### TASK BRIEF
Return, word for word, the lines of the listing below from the one with "yeseyue | com.yeseyue.ysy" through the one with "danshensiyue | com.danshensiyue.dssy", and no other lines.

━━━

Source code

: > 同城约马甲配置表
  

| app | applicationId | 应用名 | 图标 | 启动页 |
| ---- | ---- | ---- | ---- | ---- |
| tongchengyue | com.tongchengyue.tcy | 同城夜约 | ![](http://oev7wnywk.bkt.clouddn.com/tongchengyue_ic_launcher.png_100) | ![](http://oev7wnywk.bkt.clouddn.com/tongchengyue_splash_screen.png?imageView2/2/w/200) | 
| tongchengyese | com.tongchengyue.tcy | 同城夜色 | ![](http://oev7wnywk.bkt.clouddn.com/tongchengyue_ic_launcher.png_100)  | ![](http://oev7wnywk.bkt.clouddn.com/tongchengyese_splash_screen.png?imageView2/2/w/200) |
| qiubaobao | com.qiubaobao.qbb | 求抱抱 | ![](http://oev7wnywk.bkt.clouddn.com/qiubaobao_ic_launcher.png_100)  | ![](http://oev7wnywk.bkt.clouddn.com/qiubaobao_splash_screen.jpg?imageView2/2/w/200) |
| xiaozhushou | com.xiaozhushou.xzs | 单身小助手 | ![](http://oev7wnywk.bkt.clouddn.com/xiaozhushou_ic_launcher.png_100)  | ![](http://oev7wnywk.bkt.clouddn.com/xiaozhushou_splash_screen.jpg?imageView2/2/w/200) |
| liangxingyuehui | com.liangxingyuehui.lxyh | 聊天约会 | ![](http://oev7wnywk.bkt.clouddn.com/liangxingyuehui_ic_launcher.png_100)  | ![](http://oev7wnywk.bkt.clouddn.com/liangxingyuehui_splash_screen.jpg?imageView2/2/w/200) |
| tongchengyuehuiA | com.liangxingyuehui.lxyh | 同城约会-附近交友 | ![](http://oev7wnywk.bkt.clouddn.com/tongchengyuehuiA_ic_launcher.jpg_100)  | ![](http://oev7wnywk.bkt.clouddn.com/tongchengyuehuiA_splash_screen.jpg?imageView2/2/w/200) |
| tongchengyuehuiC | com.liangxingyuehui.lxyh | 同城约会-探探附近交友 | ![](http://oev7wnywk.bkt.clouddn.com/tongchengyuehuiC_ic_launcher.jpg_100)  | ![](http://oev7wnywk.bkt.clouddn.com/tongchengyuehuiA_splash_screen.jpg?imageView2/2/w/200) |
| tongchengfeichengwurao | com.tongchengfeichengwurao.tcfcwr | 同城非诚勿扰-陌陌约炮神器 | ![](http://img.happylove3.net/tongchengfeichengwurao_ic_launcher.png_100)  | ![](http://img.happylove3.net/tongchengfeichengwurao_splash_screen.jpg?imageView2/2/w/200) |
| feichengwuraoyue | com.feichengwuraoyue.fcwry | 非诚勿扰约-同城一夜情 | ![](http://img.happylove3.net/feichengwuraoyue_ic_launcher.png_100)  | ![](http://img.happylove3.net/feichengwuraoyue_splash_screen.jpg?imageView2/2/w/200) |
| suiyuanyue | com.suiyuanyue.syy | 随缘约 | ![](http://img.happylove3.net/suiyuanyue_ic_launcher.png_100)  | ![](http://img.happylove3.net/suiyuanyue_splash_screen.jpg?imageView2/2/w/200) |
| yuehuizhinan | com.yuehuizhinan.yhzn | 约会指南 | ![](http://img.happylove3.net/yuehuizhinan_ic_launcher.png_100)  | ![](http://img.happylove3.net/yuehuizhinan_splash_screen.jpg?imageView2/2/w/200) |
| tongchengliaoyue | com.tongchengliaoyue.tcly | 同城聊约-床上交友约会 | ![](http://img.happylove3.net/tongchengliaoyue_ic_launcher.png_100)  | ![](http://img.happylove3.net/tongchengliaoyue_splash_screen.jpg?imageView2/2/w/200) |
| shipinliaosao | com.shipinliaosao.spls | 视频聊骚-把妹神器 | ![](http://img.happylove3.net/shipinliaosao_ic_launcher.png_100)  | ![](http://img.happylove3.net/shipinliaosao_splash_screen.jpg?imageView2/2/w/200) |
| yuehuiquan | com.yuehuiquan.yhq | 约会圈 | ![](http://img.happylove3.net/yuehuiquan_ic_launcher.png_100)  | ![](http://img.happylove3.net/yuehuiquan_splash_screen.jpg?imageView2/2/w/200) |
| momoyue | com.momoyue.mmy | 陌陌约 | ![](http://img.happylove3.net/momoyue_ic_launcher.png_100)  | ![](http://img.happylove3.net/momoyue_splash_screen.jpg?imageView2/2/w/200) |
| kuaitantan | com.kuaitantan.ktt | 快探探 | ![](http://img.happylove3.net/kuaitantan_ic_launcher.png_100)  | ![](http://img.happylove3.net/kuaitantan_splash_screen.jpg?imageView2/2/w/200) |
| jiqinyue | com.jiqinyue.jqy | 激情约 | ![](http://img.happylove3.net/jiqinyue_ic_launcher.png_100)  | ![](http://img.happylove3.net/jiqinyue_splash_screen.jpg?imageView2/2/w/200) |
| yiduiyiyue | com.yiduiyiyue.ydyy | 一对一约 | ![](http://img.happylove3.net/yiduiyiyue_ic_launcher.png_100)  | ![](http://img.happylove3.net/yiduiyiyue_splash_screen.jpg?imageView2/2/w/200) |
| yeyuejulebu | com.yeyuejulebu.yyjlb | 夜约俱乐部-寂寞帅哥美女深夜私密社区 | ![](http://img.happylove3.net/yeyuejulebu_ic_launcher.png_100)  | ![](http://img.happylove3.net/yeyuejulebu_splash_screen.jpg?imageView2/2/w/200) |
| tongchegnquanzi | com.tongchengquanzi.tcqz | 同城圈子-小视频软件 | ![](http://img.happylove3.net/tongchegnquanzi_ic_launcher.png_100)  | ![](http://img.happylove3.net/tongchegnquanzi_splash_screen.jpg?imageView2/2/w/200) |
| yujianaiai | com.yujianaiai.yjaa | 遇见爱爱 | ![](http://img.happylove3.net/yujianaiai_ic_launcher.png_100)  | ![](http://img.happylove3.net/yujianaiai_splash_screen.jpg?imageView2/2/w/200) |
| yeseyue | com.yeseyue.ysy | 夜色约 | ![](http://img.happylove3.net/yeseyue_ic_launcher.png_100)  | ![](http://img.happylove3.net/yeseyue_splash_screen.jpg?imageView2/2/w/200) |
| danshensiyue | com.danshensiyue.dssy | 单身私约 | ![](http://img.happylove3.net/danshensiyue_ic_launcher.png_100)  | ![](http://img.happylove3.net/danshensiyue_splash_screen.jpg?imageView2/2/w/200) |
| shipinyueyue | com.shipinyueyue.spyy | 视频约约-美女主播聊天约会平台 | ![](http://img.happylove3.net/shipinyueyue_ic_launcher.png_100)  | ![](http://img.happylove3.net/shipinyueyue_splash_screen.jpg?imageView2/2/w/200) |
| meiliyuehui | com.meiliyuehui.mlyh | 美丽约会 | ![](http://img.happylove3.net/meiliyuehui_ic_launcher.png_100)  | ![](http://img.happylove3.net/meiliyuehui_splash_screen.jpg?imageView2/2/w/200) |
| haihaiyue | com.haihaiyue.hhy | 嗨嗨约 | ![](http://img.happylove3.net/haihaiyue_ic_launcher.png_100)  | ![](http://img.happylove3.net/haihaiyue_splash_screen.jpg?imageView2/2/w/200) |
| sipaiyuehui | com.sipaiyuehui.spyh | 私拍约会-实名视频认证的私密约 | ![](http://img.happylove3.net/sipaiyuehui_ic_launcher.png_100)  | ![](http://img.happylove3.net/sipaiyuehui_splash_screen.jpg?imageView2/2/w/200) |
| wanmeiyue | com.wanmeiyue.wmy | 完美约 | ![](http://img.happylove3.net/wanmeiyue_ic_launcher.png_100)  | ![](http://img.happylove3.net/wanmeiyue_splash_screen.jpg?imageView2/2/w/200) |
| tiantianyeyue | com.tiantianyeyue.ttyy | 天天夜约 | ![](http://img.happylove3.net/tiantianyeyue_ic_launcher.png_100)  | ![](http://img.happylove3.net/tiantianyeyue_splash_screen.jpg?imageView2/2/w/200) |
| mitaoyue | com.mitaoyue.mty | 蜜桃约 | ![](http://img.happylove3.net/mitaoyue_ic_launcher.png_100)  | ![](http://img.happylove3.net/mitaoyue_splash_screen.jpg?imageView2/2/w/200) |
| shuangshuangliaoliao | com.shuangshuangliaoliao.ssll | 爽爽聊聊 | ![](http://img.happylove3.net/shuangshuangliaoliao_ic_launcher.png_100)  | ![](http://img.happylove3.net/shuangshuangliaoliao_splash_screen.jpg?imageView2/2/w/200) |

━━━

### EXERCISE SOLUTION
| yeseyue | com.yeseyue.ysy | 夜色约 | ![](http://img.happylove3.net/yeseyue_ic_launcher.png_100)  | ![](http://img.happylove3.net/yeseyue_splash_screen.jpg?imageView2/2/w/200) |
| danshensiyue | com.danshensiyue.dssy | 单身私约 | ![](http://img.happylove3.net/danshensiyue_ic_launcher.png_100)  | ![](http://img.happylove3.net/danshensiyue_splash_screen.jpg?imageView2/2/w/200) |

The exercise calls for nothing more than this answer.